TWIK-related acid-sensitive K⁺ (TASK) homomeric channels, TASK1 and TASK3, are present in PC12 cells. The channels do not heteromerize due plausibly to a lack of p11 protein. Single-channel recording reveals that most of the rat carotid body (CB) glomus cells express heteromeric TASK1-TASK3 channels, but the presence of p11 in glomus cells has not yet been verified. TASK1, but not TASK3, binds to p11, which has a retention signal for the endoplasmic reticulum. We hypothesized that p11 could facilitate heteromeric TASK1-TASK3 formation in glomus cells. We investigated this hypothesis in isolated immunocytochemically identified rat CB glomus cells. The findings were that glomus cells expressed p11-like immunoreactive (IR) material, and TASK1- and TASK3-like IR material mainly coincided in the cytoplasm. The proximity ligation assay showed that TASK1 and TASK3 heteromerized. In separate experiments, supporting evidence for the major role of p11 for channel heteromerization was provided in PC12 cells stimulated by nerve growth factor. p11 production took place there via multiple signaling pathways comprising mitogen-activated protein kinase and phospholipase C, and heteromeric TASK1-TASK3 channels were formed. We conclude that p11 is expressed and TASK1 and TASK3 heteromerize in rat CB glomus cells.

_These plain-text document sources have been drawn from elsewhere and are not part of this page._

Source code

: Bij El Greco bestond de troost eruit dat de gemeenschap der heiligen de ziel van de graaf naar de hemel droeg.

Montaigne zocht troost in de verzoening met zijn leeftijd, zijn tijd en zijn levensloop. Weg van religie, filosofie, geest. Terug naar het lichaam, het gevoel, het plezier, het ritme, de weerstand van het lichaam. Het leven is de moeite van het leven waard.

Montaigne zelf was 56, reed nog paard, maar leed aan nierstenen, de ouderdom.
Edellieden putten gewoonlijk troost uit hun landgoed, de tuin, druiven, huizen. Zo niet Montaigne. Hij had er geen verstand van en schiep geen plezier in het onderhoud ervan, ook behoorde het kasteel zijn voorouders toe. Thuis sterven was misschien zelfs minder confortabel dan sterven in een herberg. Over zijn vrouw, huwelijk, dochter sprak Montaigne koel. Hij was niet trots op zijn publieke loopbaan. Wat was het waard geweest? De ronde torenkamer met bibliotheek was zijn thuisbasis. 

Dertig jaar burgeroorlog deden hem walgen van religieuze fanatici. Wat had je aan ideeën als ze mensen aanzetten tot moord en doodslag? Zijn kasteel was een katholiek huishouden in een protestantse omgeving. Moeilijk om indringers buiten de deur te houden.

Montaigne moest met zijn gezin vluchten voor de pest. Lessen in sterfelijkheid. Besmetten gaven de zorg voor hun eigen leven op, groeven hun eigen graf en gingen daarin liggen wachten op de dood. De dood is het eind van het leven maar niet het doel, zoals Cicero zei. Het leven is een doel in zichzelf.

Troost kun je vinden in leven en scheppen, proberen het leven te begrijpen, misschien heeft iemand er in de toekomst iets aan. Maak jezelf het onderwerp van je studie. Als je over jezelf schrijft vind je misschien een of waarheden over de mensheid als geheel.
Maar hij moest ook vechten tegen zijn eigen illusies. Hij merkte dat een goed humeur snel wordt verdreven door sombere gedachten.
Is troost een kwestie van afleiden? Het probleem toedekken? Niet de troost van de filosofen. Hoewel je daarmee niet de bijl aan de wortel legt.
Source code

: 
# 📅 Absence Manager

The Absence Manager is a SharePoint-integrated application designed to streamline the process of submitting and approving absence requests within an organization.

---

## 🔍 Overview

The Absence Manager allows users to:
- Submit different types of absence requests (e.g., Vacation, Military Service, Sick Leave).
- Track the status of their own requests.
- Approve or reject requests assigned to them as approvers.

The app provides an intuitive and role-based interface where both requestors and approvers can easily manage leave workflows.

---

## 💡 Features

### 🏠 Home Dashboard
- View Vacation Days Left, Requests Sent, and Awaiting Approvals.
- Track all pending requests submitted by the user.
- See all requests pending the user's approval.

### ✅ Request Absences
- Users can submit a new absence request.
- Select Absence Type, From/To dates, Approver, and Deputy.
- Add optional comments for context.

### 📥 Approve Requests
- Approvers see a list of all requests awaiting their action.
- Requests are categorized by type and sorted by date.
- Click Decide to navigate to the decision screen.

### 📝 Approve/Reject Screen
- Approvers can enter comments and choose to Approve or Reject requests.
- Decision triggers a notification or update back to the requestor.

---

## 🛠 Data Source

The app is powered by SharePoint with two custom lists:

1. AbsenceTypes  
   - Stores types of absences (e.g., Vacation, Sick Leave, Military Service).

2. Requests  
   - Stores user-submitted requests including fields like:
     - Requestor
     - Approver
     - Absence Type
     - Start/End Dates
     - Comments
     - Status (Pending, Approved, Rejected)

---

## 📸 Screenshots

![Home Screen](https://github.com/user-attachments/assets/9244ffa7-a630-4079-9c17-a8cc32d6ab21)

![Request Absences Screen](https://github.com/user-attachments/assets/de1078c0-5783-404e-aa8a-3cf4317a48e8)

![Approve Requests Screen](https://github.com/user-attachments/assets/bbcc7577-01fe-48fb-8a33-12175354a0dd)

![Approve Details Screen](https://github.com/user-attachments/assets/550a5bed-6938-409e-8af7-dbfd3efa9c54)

TWIK相关酸敏感K ⁺(TASK) 同源通道，TASK1 和 TASK3，存在于 PC12 细胞中。由于缺乏 p11 蛋白，通道不会异源化。单通道记录显示，大多数大鼠颈动脉体 (CB) 血管球细胞表达异聚 TASK1-TASK3 通道，但尚未证实 p11 在血管球细胞中的存在。TASK1 与 p11 结合，但不与 TASK3 结合，p11 具有内质网保留信号。我们假设 p11 可以促进球细胞中异聚 TASK1-TASK3 的形成。我们在分离的免疫细胞化学鉴定的大鼠 CB 球细胞中研究了这一假设。研究结果是球细胞表达 p11 样免疫反应 (IR) 物质，并且 TASK1 和 TASK3 样 IR 物质主要在细胞质中重合。邻近连接试验显示 TASK1 和 TASK3 异聚。在单独的实验中，在神经生长因子刺激的 PC12 细胞中提供了 p11 在通道异聚化中的主要作用的支持证据。p11 的产生通过包括丝裂原活化蛋白激酶和磷脂酶 C 在内的多种信号通路在那里发生，并形成了异聚体 TASK1-TASK3 通道。我们得出结论，p11 在大鼠 CB 球细胞中表达并且 TASK1 和 TASK3 异源化。